On this point Blaine claims to know what he is in for, but in truth he cannot. Nobody is certain of all the changes that affect a human body when it is deprived of food for 44 days. “The evidence is limited,” says Susan Jebb, head of nutrition and health at the UK Medical Research Council’s Human Nutrition Research Centre in Cambridge. “Not very many people truly starve for that long.” Much of what we do know comes from experiments carried out in the early 20th century, when ethics committees were a distant prospect, or from sources such as hunger strikes and famines that are difficult to research systematically.

But there is plenty we do know. The most obvious consequence for Blaine, even if he pulls a fast one, is that he will lose a lot of weight. A man who starved himself to death in 1917 lost 41 per cent of his body weight in 63 days. And in 1981, the Irish republican hunger striker Bobby Sands lost 30 per cent of his body weight in 66 days. Blaine says he expects to lose about 23 kilograms, which seems about right, and the chances are he will be able to sustain this sort of weight loss. Before his stunt began he had put on plenty of weight, and the main determinant of how long starving people can last is how much body fat they have.

After about two days of fasting, the body starts to shift into “starvation mode”. Fat breaks down, releasing fatty acids and glycerol, which is converted into glucose. Skeletal muscle burns the fatty acids, preserving the precious glucose for the organ that needs it – the brain. Meanwhile, burning fatty acids produces “ketone bodies”, which can also be used as fuel by the brain. By the end of week 3, the body has switched completely to starvation mode, and the brain is finding 80 per cent of its energy from ketones.

From then on there is a gradual decline. The muscles and most of the internal organs waste away, though the brain, skeleton and gonads seem to be exempt. When all the fat has been metabolised, death follows quickly. But Blaine will not get anywhere near that point.

If he escapes permanent physical damage, he should also remain unscathed mentally, if starvation experiments on conscientious objectors in the second world war are anything to go by. What’s more, psychological studies on people who starve themselves for a reason – anorexics, for example – suggest that hunger is easy to ignore and can even be interpreted positively. According to Peter Rogers of the University of Bristol in the UK, who studies the psychological effects of diet, Blaine’s stunts – if they are real – have shown him to be a very robust individual.

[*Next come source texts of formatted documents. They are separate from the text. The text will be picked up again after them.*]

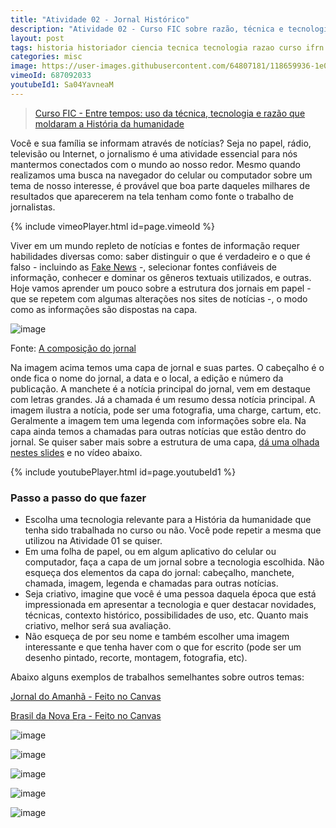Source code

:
 ```yaml
---
title: "Atividade 02 - Jornal Histórico"
description: "Atividade 02 - Curso FIC sobre razão, técnica e tecnologia"
layout: post
tags: historia historiador ciencia tecnica tecnologia razao curso ifrn history fic metodo cientifico industria acao maquina machine revolution
categories: misc
image: https://user-images.githubusercontent.com/64807181/118659936-1e043f80-b7c4-11eb-9cde-00772a08c719.png 
vimeoId: 687092033
youtubeId1: Sa04YavneaM 
---
```


> [Curso FIC - Entre tempos: uso da técnica, tecnologia e razão que moldaram a História da humanidade](https://0jonjo.github.io/_pages/entre-tempos/)

Você e sua família se informam através de notícias? Seja no papel, rádio, televisão ou Internet, o jornalismo é uma atividade essencial para nós mantermos conectados com o mundo ao nosso redor. Mesmo quando realizamos uma busca na navegador do celular ou computador sobre um tema de nosso interesse, é provável que boa parte daqueles milhares de resultados que aparecerem na tela tenham como fonte o trabalho de jornalistas.

{% include vimeoPlayer.html id=page.vimeoId %}

Viver em um mundo repleto de notícias e fontes de informação requer habilidades diversas como: saber distinguir o que é verdadeiro e o que é falso - incluindo as [Fake News](https://www.significados.com.br/fake-news/) -, selecionar fontes confiáveis de informação, conhecer e dominar os gêneros textuais utilizados, e outras. Hoje vamos aprender um pouco sobre a estrutura dos jornais em papel - que se repetem com algumas alterações nos sites de notícias -, o modo como as informações são dispostas na capa.

![image](https://user-images.githubusercontent.com/64807181/118657712-16dc3200-b7c2-11eb-91ab-b836fa038e0c.png)

Fonte: [A composição do jornal](http://naondaweb.blogspot.com/2016/06/a-composicao-do-jornal-impresso.html)

Na imagem acima temos uma capa de jornal e suas partes. O cabeçalho é o onde fica o nome do jornal, a data e o local, a edição e número da publicação. A manchete é a notícia principal do jornal, vem em destaque com letras grandes. Já a chamada é um resumo dessa notícia principal. A imagem ilustra a notícia, pode ser uma fotografia, uma charge, cartum, etc. Geralmente a imagem tem uma legenda com informações sobre ela. Na capa ainda temos a chamadas para outras notícias que estão dentro do jornal. Se quiser saber mais sobre a estrutura de uma capa, [dá uma olhada nestes slides](https://pt.slideshare.net/ma.no.el.ne.ves/a-primeira-pgina-do-jornal) e no vídeo abaixo.

{% include youtubePlayer.html id=page.youtubeId1 %}

### Passo a passo do que fazer

- Escolha uma tecnologia relevante para a História da humanidade que tenha sido trabalhada no curso ou não. Você pode repetir a mesma que utilizou na Atividade 01 se quiser.
- Em uma folha de papel, ou em algum aplicativo do celular ou computador, faça a capa de um jornal sobre a tecnologia escolhida. Não esqueça dos elementos da capa do jornal: cabeçalho, manchete, chamada, imagem, legenda e chamadas para outras notícias.
- Seja criativo, imagine que você é uma pessoa daquela época que está impressionada em apresentar a tecnologia e quer destacar novidades, técnicas, contexto histórico, possibilidades de uso, etc. Quanto mais criativo, melhor será sua avaliação.
- Não esqueça de por seu nome e também escolher uma imagem interessante e que tenha haver com o que for escrito (pode ser um desenho pintado, recorte, montagem, fotografia, etc).

Abaixo alguns exemplos de trabalhos semelhantes sobre outros temas:

[Jornal do Amanhã - Feito no Canvas](https://www.canva.com/design/DAElar5Imo8/rVcsUZ2tU7QiIVN7m2A2sg/view?utm_content=DAElar5Imo8&utm_campaign=designshare&utm_medium=link&utm_source=sharebutton)

[Brasil da Nova Era - Feito no Canvas](https://www.canva.com/design/DAElBV6EdxI/6R9rGECpGTIo25cDOB3how/view?utm_content=DAElBV6EdxI&utm_campaign=designshare&utm_medium=link&utm_source=sharebutton#1)

![image](https://user-images.githubusercontent.com/64807181/118659366-a0d8ca80-b7c3-11eb-8fea-a77a0df260f2.png)

![image](https://www.notion.so/signed/https%3A%2F%2Fs3-us-west-2.amazonaws.com%2Fsecure.notion-static.com%2Fe6bbf5f0-3f83-4dfd-8c15-f76e4853951e%2FUntitled.png?table=block&id=5dfbf1f5-4e1c-4d1a-b0b6-616a2e1070b8&spaceId=62ec5948-95c8-4b99-8ba8-8bc3f2779c85&name=Untitled.png&userId=59896eb0-a45d-45ec-b05a-3fb1a88c8224&cache=v2)

![image](https://user-images.githubusercontent.com/64807181/118659936-1e043f80-b7c4-11eb-9cde-00772a08c719.png)

![image](https://user-images.githubusercontent.com/64807181/118658134-805c4080-b7c2-11eb-895a-8fff584278df.png)

![image](https://user-images.githubusercontent.com/64807181/118658537-ddf08d00-b7c2-11eb-9b5b-b6b236138846.png)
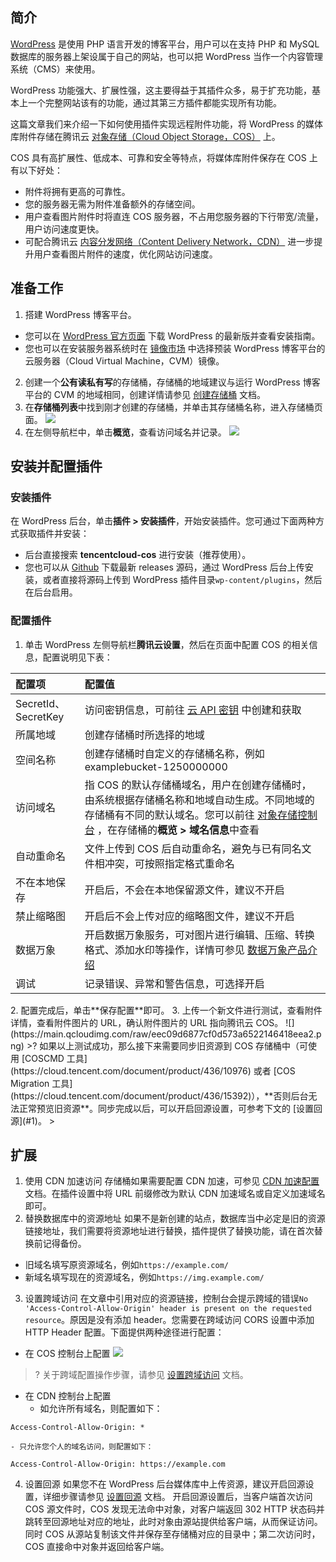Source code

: ## 简介

[WordPress](https://cn.wordpress.org/) 是使用 PHP 语言开发的博客平台，用户可以在支持 PHP 和 MySQL 数据库的服务器上架设属于自己的网站，也可以把 WordPress 当作一个内容管理系统（CMS）来使用。

WordPress 功能强大、扩展性强，这主要得益于其插件众多，易于扩充功能，基本上一个完整网站该有的功能，通过其第三方插件都能实现所有功能。

这篇文章我们来介绍一下如何使用插件实现远程附件功能，将 WordPress 的媒体库附件存储在腾讯云 [对象存储（Cloud Object Storage，COS）](https://cloud.tencent.com/product/cos) 上。

COS 具有高扩展性、低成本、可靠和安全等特点，将媒体库附件保存在 COS 上有以下好处：

- 附件将拥有更高的可靠性。
- 您的服务器无需为附件准备额外的存储空间。
- 用户查看图片附件时将直连 COS 服务器，不占用您服务器的下行带宽/流量，用户访问速度更快。
- 可配合腾讯云 [内容分发网络（Content Delivery Network，CDN）](https://cloud.tencent.com/product/cdn) 进一步提升用户查看图片附件的速度，优化网站访问速度。

## 准备工作

1. 搭建 WordPress 博客平台。
 - 您可以在 [WordPress 官方页面](https://cn.wordpress.org/download/) 下载 WordPress 的最新版并查看安装指南。
 - 您也可以在安装服务器系统时在 [镜像市场](https://market.cloud.tencent.com/) 中选择预装 WordPress 博客平台的云服务器（Cloud Virtual Machine，CVM）镜像。
2. 创建一个**公有读私有写**的存储桶，存储桶的地域建议与运行 WordPress 博客平台的 CVM 的地域相同，创建详情请参见 [创建存储桶](https://cloud.tencent.com/document/product/436/13309) 文档。
3. 在**存储桶列表**中找到刚才创建的存储桶，并单击其存储桶名称，进入存储桶页面。
![](https://main.qcloudimg.com/raw/879cce343c28376f41b6561d6c73a6df.png)
4. 在左侧导航栏中，单击**概览**，查看访问域名并记录。
![](https://main.qcloudimg.com/raw/f70fd4d43e0db9faca94f5d5f4e2ac60.png)

## 安装并配置插件

### 安装插件

在 WordPress 后台，单击**插件 > 安装插件**，开始安装插件。您可通过下面两种方式获取插件并安装：

 - 后台直接搜索 **tencentcloud-cos** 进行安装（推荐使用）。
 - 您也可以从 [Github](https://github.com/Tencent-Cloud-Plugins/tencentcloud-wordpress-plugin-cos) 下载最新 releases 源码，通过 WordPress 后台上传安装，或者直接将源码上传到 WordPress 插件目录`wp-content/plugins`，然后在后台启用。

### 配置插件

1. 单击 WordPress 左侧导航栏**腾讯云设置**，然后在页面中配置 COS 的相关信息，配置说明见下表：
<table>
<thead>
<tr>
<th align="left">配置项</th>
<th align="left">配置值</th>
</tr>
</thead>
<tbody>
<tr>
<td align="left">SecretId、SecretKey</td>
<td align="left">访问密钥信息，可前往 <a href="https://console.cloud.tencent.com/capi">云 API 密钥</a> 中创建和获取</td>
</tr>
<tr>
<td align="left">所属地域</td>
<td align="left">创建存储桶时所选择的地域</tdz
</tr>
<tr>
<td align="left">空间名称</td>
<td align="left">创建存储桶时自定义的存储桶名称，例如examplebucket-1250000000</td>
</tr>
<tr>
<td align="left">访问域名</td>
<td align="left">指 COS 的默认存储桶域名，用户在创建存储桶时，由系统根据存储桶名称和地域自动生成。不同地域的存储桶有不同的默认域名。您可以前往 <a href="https://console.cloud.tencent.com/cos5">对象存储控制台</a> ，在存储桶的<strong>概览 > 域名信息</strong>中查看</td>
</tr>
<tr>
<td align="left">自动重命名</td>
<td align="left">文件上传到 COS 后自动重命名，避免与已有同名文件相冲突，可按照指定格式重命名</td>
</tr>
<tr>
<td align="left">不在本地保存</td>
<td align="left">开启后，不会在本地保留源文件，建议不开启</td>
</tr>
<tr>
<td align="left">禁止缩略图</td>
<td align="left">开启后不会上传对应的缩略图文件，建议不开启</td>
</tr>
<tr>
<td align="left">数据万象</td>
<td align="left">开启数据万象服务，可对图片进行编辑、压缩、转换格式、添加水印等操作，详情可参见 <a href="https://cloud.tencent.com/product/ci">数据万象产品介绍</a></td>
</tr>
<tr>
<td align="left">调试</td>
<td align="left">记录错误、异常和警告信息，可选择开启</td>
</tr>
</tbody></table>
2. 配置完成后，单击**保存配置**即可。
3. 上传一个新文件进行测试，查看附件详情，查看附件图片的 URL，确认附件图片的 URL 指向腾讯云 COS。
![](https://main.qcloudimg.com/raw/eec09d6877cf0d573a6522146418eea2.png)
>? 如果以上测试成功，那么接下来需要同步旧资源到 COS 存储桶中（可使用 [COSCMD 工具](https://cloud.tencent.com/document/product/436/10976) 或者 [COS Migration 工具](https://cloud.tencent.com/document/product/436/15392)），**否则后台无法正常预览旧资源**。同步完成以后，可以开启回源设置，可参考下文的 [设置回源](#1)。
>

## 扩展

1. 使用 CDN 加速访问
存储桶如果需要配置 CDN 加速，可参见 [CDN 加速配置](https://cloud.tencent.com/document/product/436/18670) 文档。在插件设置中将 URL 前缀修改为默认 CDN 加速域名或自定义加速域名即可。
2. 替换数据库中的资源地址
如果不是新创建的站点，数据库当中必定是旧的资源链接地址，我们需要将资源地址进行替换，插件提供了替换功能，请在首次替换前记得备份。
 - 旧域名填写原资源域名，例如`https://example.com/`
 - 新域名填写现在的资源域名，例如`https://img.example.com/`
3. 设置跨域访问
在文章中引用对应的资源链接，控制台会提示跨域的错误`No 'Access-Control-Allow-Origin' header is present on the requested resource`。原因是没有添加 header。您需要在跨域访问 CORS 设置中添加 HTTP Header 配置。下面提供两种途径进行配置：
 - 在 COS 控制台上配置
![](https://main.qcloudimg.com/raw/ec11051c0737ca9b66710d368106cbd6.png)
>? 关于跨域配置操作步骤，请参见 [设置跨域访问](https://cloud.tencent.com/document/product/436/13318) 文档。
>
 - 在 CDN 控制台上配置
    - 如允许所有域名，则配置如下：
```plaintext
Access-Control-Allow-Origin: *
```
    - 只允许您个人的域名访问，则配置如下：
```plaintext
Access-Control-Allow-Origin: https://example.com
```

<span id=1></span>

4. 设置回源
如果您不在 WordPress 后台媒体库中上传资源，建议开启回源设置，详细步骤请参见 [设置回源](https://cloud.tencent.com/document/product/436/13310) 文档。
开启回源设置后，当客户端首次访问 COS 源文件时，COS 发现无法命中对象，对客户端返回 302 HTTP 状态码并跳转至回源地址对应的地址，此时对象由源站提供给客户端，从而保证访问。同时 COS 从源站复制该文件并保存至存储桶对应的目录中；第二次访问时，COS 直接命中对象并返回给客户端。

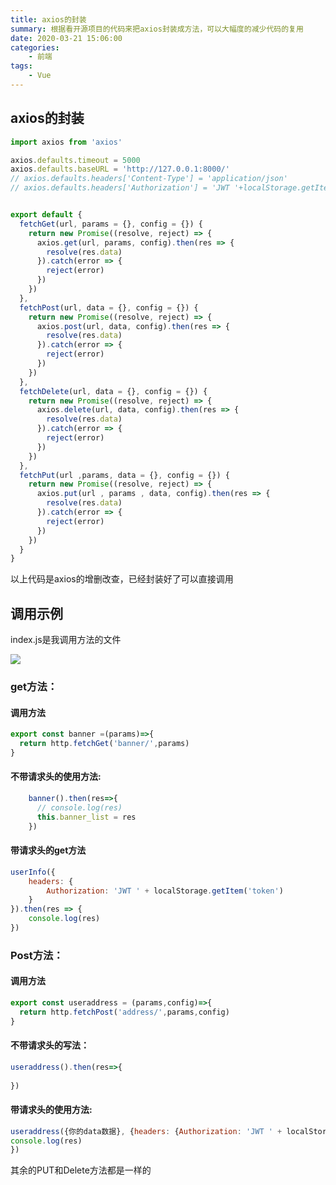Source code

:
 ```yaml
---
title: axios的封装
summary: 根据看开源项目的代码来把axios封装成方法，可以大幅度的减少代码的复用
date: 2020-03-21 15:06:00
categories:
    - 前端
tags:
    - Vue
---
```


## axios的封装

```js
import axios from 'axios'

axios.defaults.timeout = 5000
axios.defaults.baseURL = 'http://127.0.0.1:8000/'
// axios.defaults.headers['Content-Type'] = 'application/json'
// axios.defaults.headers['Authorization'] = 'JWT '+localStorage.getItem('token')


export default {
  fetchGet(url, params = {}, config = {}) {
    return new Promise((resolve, reject) => {
      axios.get(url, params, config).then(res => {
        resolve(res.data)
      }).catch(error => {
        reject(error)
      })
    })
  },
  fetchPost(url, data = {}, config = {}) {
    return new Promise((resolve, reject) => {
      axios.post(url, data, config).then(res => {
        resolve(res.data)
      }).catch(error => {
        reject(error)
      })
    })
  },
  fetchDelete(url, data = {}, config = {}) {
    return new Promise((resolve, reject) => {
      axios.delete(url, data, config).then(res => {
        resolve(res.data)
      }).catch(error => {
        reject(error)
      })
    })
  },
  fetchPut(url ,params, data = {}, config = {}) {
    return new Promise((resolve, reject) => {
      axios.put(url , params , data, config).then(res => {
        resolve(res.data)
      }).catch(error => {
        reject(error)
      })
    })
  }
}

```

以上代码是axios的增删改查，已经封装好了可以直接调用

## 调用示例

index.js是我调用方法的文件

![](https://txy-tc-ly-1256104767.cos.ap-guangzhou.myqcloud.com/20200321154729.png)

### get方法：

#### 调用方法

```js
export const banner =(params)=>{
  return http.fetchGet('banner/',params)
}
```

#### 不带请求头的使用方法:

```js
    banner().then(res=>{
      // console.log(res)
      this.banner_list = res
    })
```

#### 带请求头的get方法

```js
userInfo({
    headers: {
        Authorization: 'JWT ' + localStorage.getItem('token')
    }
}).then(res => {
    console.log(res)
})
```

### Post方法：

#### 调用方法

```js
export const useraddress = (params,config)=>{
  return http.fetchPost('address/',params,config)
}
```

#### 不带请求头的写法：

```js
useraddress().then(res=>{
	
})
```



#### 带请求头的使用方法:

```js
useraddress({你的data数据}, {headers: {Authorization: 'JWT ' + localStorage.getItem('token')}}).then(res=>{
console.log(res)
})
```

其余的PUT和Delete方法都是一样的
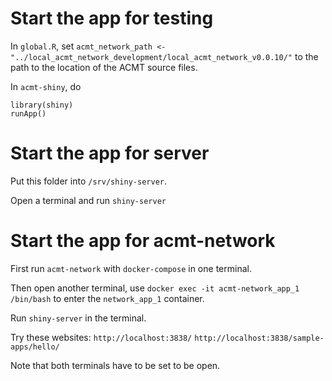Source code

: # Start the app for testing
In `global.R`, set `acmt_network_path <- "../local_acmt_network_development/local_acmt_network_v0.0.10/"` to the path to the location of the ACMT source files.

In `acmt-shiny`, do

```
library(shiny)
runApp()
```


# Start the app for server
Put this folder into `/srv/shiny-server`.

Open a terminal and run `shiny-server`

# Start the app for acmt-network
First run `acmt-network` with `docker-compose` in one terminal.

Then open another terminal, use `docker exec -it acmt-network_app_1 /bin/bash` to enter the `network_app_1` container.

Run `shiny-server` in the terminal.

Try these websites:
`http://localhost:3838/`
`http://localhost:3838/sample-apps/hello/`

Note that both terminals have to be set to be open.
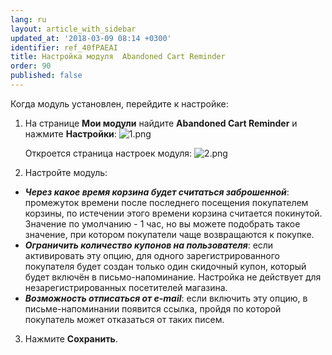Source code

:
 ```yaml
---
lang: ru
layout: article_with_sidebar
updated_at: '2018-03-09 08:14 +0300'
identifier: ref_40fPAEAI
title: Настройка модуля  Abandoned Cart Reminder
order: 90
published: false
---
```

Когда модуль установлен, перейдите к настройке:

1.  На странице **Мои модули** найдите **Abandoned Cart Reminder** и нажмите **Настройки**:
    ![1.png]({{site.baseurl}}/attachments/ref_40fPAEAI/1.png)

    Откроется страница настроек модуля:
    ![2.png]({{site.baseurl}}/attachments/ref_40fPAEAI/2.png)

2.  Настройте модуль:

- _**Через какое время корзина будет считаться заброшенной**_: промежуток времени после последнего посещения покупателем корзины, по истечении этого времени корзина считается покинутой. Значение по умолчанию - 1 час, но вы можете подобрать такое значение, при котором покупатели чаще возвращаются к покупке.
- _**Ограничить количество купонов на пользователя**_: если активировать эту опцию, для одного зарегистрированного покупателя будет создан только один скидочный купон, который будет включён в письмо-напоминание. Настройка не действует для незарегистрированных посетителей магазина.
- _**Возможность отписаться от e-mail**_: если включить эту опцию, в письме-напоминании появится ссылка, пройдя по которой покупатель может отказаться от таких писем.

3.  Нажмите **Сохранить**.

But there is one factor that could be Blaine’s undoing. If he really is taking water and nothing else, he will start to get seriously short of salt. After three weeks, this will force down his blood pressure, he will get dizzy and eventually pass out. The Irish republican hunger strikers took salt supplements to avoid this.

So it looks as though Blaine cannot win. If he does take just plain water, he will be unconscious by the end of September and the stunt will end early. If he lasts the distance, on the other hand, it will be highly likely he has been lying to us. Now there’s a reason to put aside your qualms and start watching.